(Beginning of RECORDS FOR PROCESSING)

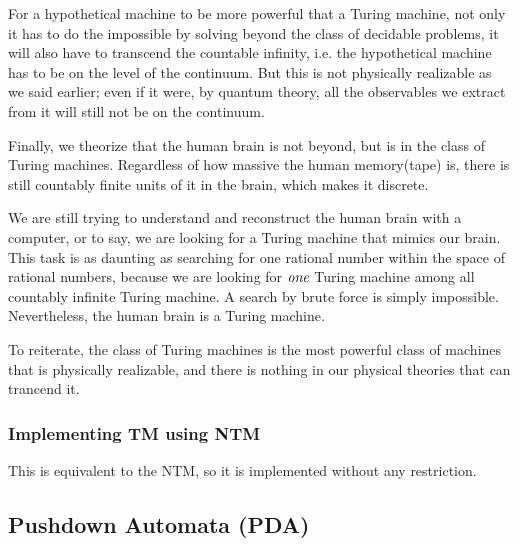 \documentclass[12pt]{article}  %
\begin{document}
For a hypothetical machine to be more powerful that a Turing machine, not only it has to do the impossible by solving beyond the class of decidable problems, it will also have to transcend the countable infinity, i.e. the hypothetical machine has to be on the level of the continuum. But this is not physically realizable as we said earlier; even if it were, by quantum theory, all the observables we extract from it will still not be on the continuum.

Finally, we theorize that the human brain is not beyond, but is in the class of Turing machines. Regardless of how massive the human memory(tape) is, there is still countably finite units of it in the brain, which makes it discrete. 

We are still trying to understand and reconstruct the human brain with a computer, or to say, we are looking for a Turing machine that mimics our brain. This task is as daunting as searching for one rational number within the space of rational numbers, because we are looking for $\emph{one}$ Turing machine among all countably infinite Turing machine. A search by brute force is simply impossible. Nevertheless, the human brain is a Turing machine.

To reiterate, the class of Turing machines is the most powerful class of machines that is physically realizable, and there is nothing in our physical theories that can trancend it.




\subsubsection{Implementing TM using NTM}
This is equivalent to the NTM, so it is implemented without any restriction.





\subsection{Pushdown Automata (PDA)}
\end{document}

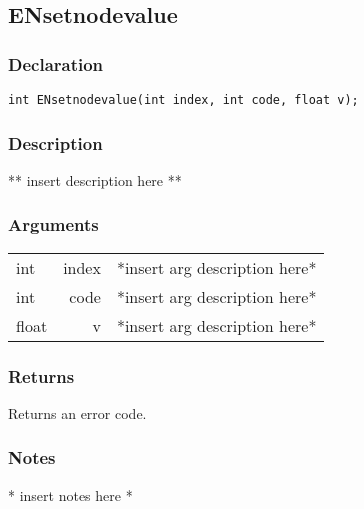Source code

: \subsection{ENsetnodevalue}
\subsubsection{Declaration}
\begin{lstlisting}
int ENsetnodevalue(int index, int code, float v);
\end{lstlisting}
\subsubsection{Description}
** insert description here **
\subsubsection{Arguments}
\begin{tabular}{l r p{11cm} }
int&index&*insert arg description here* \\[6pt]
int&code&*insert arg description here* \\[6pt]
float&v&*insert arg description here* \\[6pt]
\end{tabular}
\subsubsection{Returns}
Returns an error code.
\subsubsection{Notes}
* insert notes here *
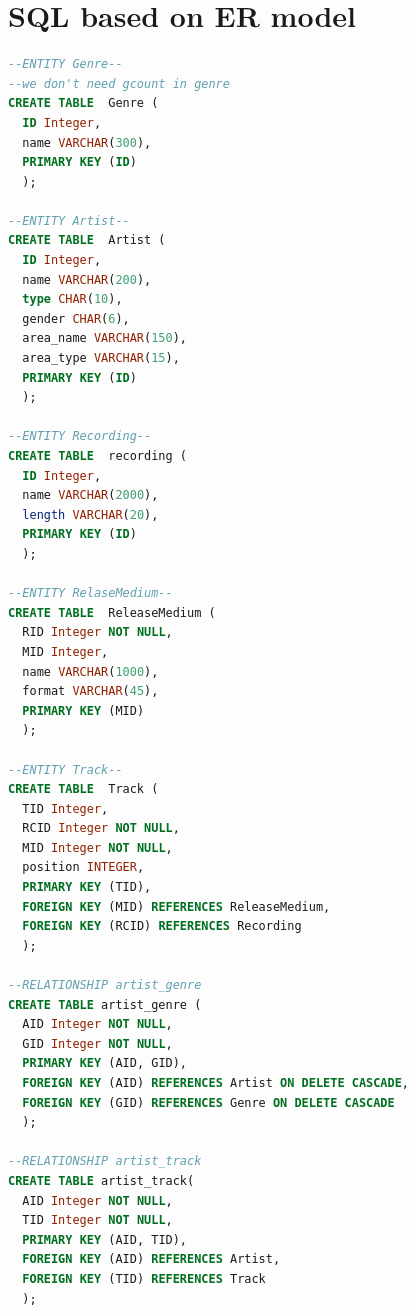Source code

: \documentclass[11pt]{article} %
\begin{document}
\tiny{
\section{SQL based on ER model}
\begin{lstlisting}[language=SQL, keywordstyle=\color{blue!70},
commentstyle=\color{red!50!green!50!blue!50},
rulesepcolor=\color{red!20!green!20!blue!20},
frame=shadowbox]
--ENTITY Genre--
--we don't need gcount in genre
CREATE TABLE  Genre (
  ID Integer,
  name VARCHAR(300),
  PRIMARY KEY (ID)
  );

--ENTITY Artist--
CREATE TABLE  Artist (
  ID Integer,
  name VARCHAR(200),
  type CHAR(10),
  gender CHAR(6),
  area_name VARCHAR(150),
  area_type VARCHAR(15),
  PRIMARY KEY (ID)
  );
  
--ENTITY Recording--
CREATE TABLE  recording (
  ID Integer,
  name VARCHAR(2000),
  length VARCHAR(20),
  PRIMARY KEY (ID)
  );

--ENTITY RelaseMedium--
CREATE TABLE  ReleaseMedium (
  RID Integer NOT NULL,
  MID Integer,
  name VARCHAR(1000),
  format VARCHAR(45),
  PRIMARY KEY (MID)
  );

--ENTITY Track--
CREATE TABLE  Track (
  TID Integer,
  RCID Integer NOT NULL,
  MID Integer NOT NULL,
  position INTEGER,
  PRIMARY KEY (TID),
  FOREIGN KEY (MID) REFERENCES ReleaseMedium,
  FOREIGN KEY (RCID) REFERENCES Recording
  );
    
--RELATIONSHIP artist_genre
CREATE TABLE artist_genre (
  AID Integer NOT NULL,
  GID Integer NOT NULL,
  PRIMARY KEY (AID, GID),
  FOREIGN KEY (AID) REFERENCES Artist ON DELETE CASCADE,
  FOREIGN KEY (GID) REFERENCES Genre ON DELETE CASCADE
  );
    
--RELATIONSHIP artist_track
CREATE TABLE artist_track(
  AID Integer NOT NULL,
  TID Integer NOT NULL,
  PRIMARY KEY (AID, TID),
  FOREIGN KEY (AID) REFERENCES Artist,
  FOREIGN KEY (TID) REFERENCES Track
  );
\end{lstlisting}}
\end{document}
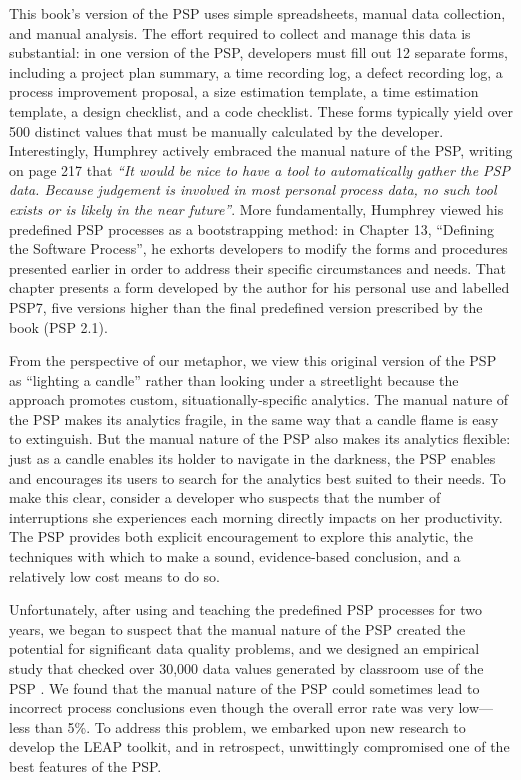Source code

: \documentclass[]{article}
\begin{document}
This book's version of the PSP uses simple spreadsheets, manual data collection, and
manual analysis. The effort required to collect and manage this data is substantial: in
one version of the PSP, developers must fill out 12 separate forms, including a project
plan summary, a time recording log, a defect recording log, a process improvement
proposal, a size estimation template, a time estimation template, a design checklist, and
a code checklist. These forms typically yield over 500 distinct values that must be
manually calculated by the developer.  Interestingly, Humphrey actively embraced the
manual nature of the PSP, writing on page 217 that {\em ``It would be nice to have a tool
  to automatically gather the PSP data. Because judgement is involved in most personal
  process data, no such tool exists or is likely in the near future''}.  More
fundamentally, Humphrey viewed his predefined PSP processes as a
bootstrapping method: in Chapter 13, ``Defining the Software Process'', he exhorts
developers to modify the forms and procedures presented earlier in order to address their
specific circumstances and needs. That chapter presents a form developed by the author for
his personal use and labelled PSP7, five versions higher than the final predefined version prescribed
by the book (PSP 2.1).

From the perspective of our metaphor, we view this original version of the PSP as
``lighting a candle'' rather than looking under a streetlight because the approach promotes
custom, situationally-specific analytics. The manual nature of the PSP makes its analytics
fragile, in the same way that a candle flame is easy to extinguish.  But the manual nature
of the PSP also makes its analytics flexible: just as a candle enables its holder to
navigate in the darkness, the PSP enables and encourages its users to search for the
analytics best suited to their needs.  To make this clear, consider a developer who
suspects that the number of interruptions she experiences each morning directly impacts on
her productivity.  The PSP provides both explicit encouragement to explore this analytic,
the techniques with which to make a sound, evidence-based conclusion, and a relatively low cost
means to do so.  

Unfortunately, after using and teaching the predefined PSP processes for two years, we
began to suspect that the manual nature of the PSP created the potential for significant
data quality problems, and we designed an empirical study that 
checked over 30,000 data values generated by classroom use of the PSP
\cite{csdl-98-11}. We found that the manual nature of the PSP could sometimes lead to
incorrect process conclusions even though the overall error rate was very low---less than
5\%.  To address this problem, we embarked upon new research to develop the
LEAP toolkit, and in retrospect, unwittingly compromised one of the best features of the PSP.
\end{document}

(End of RECORDS FOR PROCESSING)

[TRY IT]
Restate the records word for word, omitting images.

[TASK RESPONSE]
 \documentclass[12pt]{article}  %
\begin{document}
For a hypothetical machine to be more powerful that a Turing machine, not only it has to do the impossible by solving beyond the class of decidable problems, it will also have to transcend the countable infinity, i.e. the hypothetical machine has to be on the level of the continuum. But this is not physically realizable as we said earlier; even if it were, by quantum theory, all the observables we extract from it will still not be on the continuum.

Finally, we theorize that the human brain is not beyond, but is in the class of Turing machines. Regardless of how massive the human memory(tape) is, there is still countably finite units of it in the brain, which makes it discrete. 

We are still trying to understand and reconstruct the human brain with a computer, or to say, we are looking for a Turing machine that mimics our brain. This task is as daunting as searching for one rational number within the space of rational numbers, because we are looking for $\emph{one}$ Turing machine among all countably infinite Turing machine. A search by brute force is simply impossible. Nevertheless, the human brain is a Turing machine.

To reiterate, the class of Turing machines is the most powerful class of machines that is physically realizable, and there is nothing in our physical theories that can trancend it.




\subsubsection{Implementing TM using NTM}
This is equivalent to the NTM, so it is implemented without any restriction.





\subsection{Pushdown Automata (PDA)}
\end{document}

Source code

: \subsection{ENsetnodevalue}
\subsubsection{Declaration}
\begin{lstlisting}
int ENsetnodevalue(int index, int code, float v);
\end{lstlisting}
\subsubsection{Description}
** insert description here **
\subsubsection{Arguments}
\begin{tabular}{l r p{11cm} }
int&index&*insert arg description here* \\[6pt]
int&code&*insert arg description here* \\[6pt]
float&v&*insert arg description here* \\[6pt]
\end{tabular}
\subsubsection{Returns}
Returns an error code.
\subsubsection{Notes}
* insert notes here *
Source code

: \documentclass[11pt]{article} %
\begin{document}
\tiny{
\section{SQL based on ER model}
\begin{lstlisting}[language=SQL, keywordstyle=\color{blue!70},
commentstyle=\color{red!50!green!50!blue!50},
rulesepcolor=\color{red!20!green!20!blue!20},
frame=shadowbox]
--ENTITY Genre--
--we don't need gcount in genre
CREATE TABLE  Genre (
  ID Integer,
  name VARCHAR(300),
  PRIMARY KEY (ID)
  );

--ENTITY Artist--
CREATE TABLE  Artist (
  ID Integer,
  name VARCHAR(200),
  type CHAR(10),
  gender CHAR(6),
  area_name VARCHAR(150),
  area_type VARCHAR(15),
  PRIMARY KEY (ID)
  );
  
--ENTITY Recording--
CREATE TABLE  recording (
  ID Integer,
  name VARCHAR(2000),
  length VARCHAR(20),
  PRIMARY KEY (ID)
  );

--ENTITY RelaseMedium--
CREATE TABLE  ReleaseMedium (
  RID Integer NOT NULL,
  MID Integer,
  name VARCHAR(1000),
  format VARCHAR(45),
  PRIMARY KEY (MID)
  );

--ENTITY Track--
CREATE TABLE  Track (
  TID Integer,
  RCID Integer NOT NULL,
  MID Integer NOT NULL,
  position INTEGER,
  PRIMARY KEY (TID),
  FOREIGN KEY (MID) REFERENCES ReleaseMedium,
  FOREIGN KEY (RCID) REFERENCES Recording
  );
    
--RELATIONSHIP artist_genre
CREATE TABLE artist_genre (
  AID Integer NOT NULL,
  GID Integer NOT NULL,
  PRIMARY KEY (AID, GID),
  FOREIGN KEY (AID) REFERENCES Artist ON DELETE CASCADE,
  FOREIGN KEY (GID) REFERENCES Genre ON DELETE CASCADE
  );
    
--RELATIONSHIP artist_track
CREATE TABLE artist_track(
  AID Integer NOT NULL,
  TID Integer NOT NULL,
  PRIMARY KEY (AID, TID),
  FOREIGN KEY (AID) REFERENCES Artist,
  FOREIGN KEY (TID) REFERENCES Track
  );
\end{lstlisting}}
\end{document}
Source code

: \documentclass[]{article}
\begin{document}
This book's version of the PSP uses simple spreadsheets, manual data collection, and
manual analysis. The effort required to collect and manage this data is substantial: in
one version of the PSP, developers must fill out 12 separate forms, including a project
plan summary, a time recording log, a defect recording log, a process improvement
proposal, a size estimation template, a time estimation template, a design checklist, and
a code checklist. These forms typically yield over 500 distinct values that must be
manually calculated by the developer.  Interestingly, Humphrey actively embraced the
manual nature of the PSP, writing on page 217 that {\em ``It would be nice to have a tool
  to automatically gather the PSP data. Because judgement is involved in most personal
  process data, no such tool exists or is likely in the near future''}.  More
fundamentally, Humphrey viewed his predefined PSP processes as a
bootstrapping method: in Chapter 13, ``Defining the Software Process'', he exhorts
developers to modify the forms and procedures presented earlier in order to address their
specific circumstances and needs. That chapter presents a form developed by the author for
his personal use and labelled PSP7, five versions higher than the final predefined version prescribed
by the book (PSP 2.1).

From the perspective of our metaphor, we view this original version of the PSP as
``lighting a candle'' rather than looking under a streetlight because the approach promotes
custom, situationally-specific analytics. The manual nature of the PSP makes its analytics
fragile, in the same way that a candle flame is easy to extinguish.  But the manual nature
of the PSP also makes its analytics flexible: just as a candle enables its holder to
navigate in the darkness, the PSP enables and encourages its users to search for the
analytics best suited to their needs.  To make this clear, consider a developer who
suspects that the number of interruptions she experiences each morning directly impacts on
her productivity.  The PSP provides both explicit encouragement to explore this analytic,
the techniques with which to make a sound, evidence-based conclusion, and a relatively low cost
means to do so.  

Unfortunately, after using and teaching the predefined PSP processes for two years, we
began to suspect that the manual nature of the PSP created the potential for significant
data quality problems, and we designed an empirical study that 
checked over 30,000 data values generated by classroom use of the PSP
\cite{csdl-98-11}. We found that the manual nature of the PSP could sometimes lead to
incorrect process conclusions even though the overall error rate was very low---less than
5\%.  To address this problem, we embarked upon new research to develop the
LEAP toolkit, and in retrospect, unwittingly compromised one of the best features of the PSP.
\end{document}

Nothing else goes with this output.